**EXERCISE PROMPT**: Please return every line in the entries below with the word "Multi" in it.

Source texts of formatted documents:
== Segment start ==

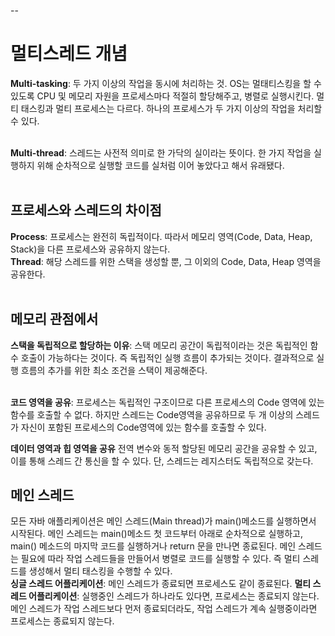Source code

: --
<h1>멀티스레드 개념</h1>
<strong>Multi-tasking</strong>: 두 가지 이상의 작업을 동시에 처리하는 것. OS는 멀태티스킹을 할 수 있도록 CPU 및 메모리 자원을 프로세스마다 적절히 할당해주고,
    병렬로 실행시킨다. 멀티 태스킹과 멀티 프로세스는 다르다. 하나의 프로세스가 두 가지 이상의 작업을 처리할 수 있다.<br/><br/>  

<strong>Multi-thread</strong>: 스레드는 사전적 의미로 한 가닥의 실이라는 뜻이다. 
    한 가지 작업을 실행하지 위해 순차적으로 실행할 코드를 실처럼 이어 놓았다고 해서 유래됐다.<br/><br/>

<h2>프로세스와 스레드의 차이점</h2>
<strong>Process</strong>: 프로세스는 완전히 독립적이다. 따라서 메모리 영역(Code, Data, Heap, Stack)을 다른 프로세스와 공유하지 않는다.<br/>
<strong>Thread</strong>:  해당 스레드를 위한 스택을 생성할 뿐, 그 이외의 Code, Data, Heap 영역을 공유한다.<br/><br/>

  
<h2>메모리 관점에서</h2>
<strong>스택을 독립적으로 할당하는 이유</strong>: 스택 메모리 공간이 독립적이라는 것은 독립적인 함수 호출이 가능하다는 것이다.
즉 독립적인 실행 흐름이 추가되는 것이다. 결과적으로 실행 흐름의 추가를 위한 최소 조건을 스택이 제공해준다.<br/><br/>

<strong>코드 영역을 공유</strong>: 프로세스는 독립적인 구조이므로 다른 프로세스의 Code 영역에 있는 함수를 호출할 수 없다.
하지만 스레드는 Code영역을 공유하므로 두 개 이상의 스레드가 자신이 포함된 프로세스의 Code영역에 있는 함수를 호출할 수 있다.<br/>

<strong>데이터 영역과 힙 영역을 공유</strong>
전역 변수와 동적 할당된 메모리 공간을 공유할 수 있고, 이를 통해 스레드 간 통신을 할 수 있다.
단, 스레드는 레지스터도 독립적으로 갖는다.

<h2>메인 스레드</h2>
모든 자바 애플리케이션은 메인 스레드(Main thread)가 main()메소드를 실행하면서 시작된다. 메인 스레드는 main()메소드 첫 코드부터
아래로 순차적으로 실행하고, main() 메소드의 마지막 코드를 실행하거나 return 문을 만나면 종료된다.
메인 스레드는 필요에 따라 작업 스레드들을 만들어서 병렬로 코드를 실행할 수 있다. 즉 멀티 스레드를 생성해서 멀티 태스킹을 수행할 수 있다.<br/>
<strong>싱글 스레드 어플리케이션</strong>: 메인 스레드가 종료되면 프로세스도 같이 종료된다.
<strong>멀티 스레드 어플리케이션</strong>: 실행중인 스레드가 하나라도 있다면, 프로세스는 종료되지 않는다. 메인 스레드가 작업 스레드보다 먼저 종료되더라도, 
작업 스레드가 계속 실행중이라면 프로세스는 종료되지 않는다.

== Segment end ==

**RESULT**:
<strong>Multi-tasking</strong>: 두 가지 이상의 작업을 동시에 처리하는 것. OS는 멀태티스킹을 할 수 있도록 CPU 및 메모리 자원을 프로세스마다 적절히 할당해주고,
<strong>Multi-thread</strong>: 스레드는 사전적 의미로 한 가닥의 실이라는 뜻이다. 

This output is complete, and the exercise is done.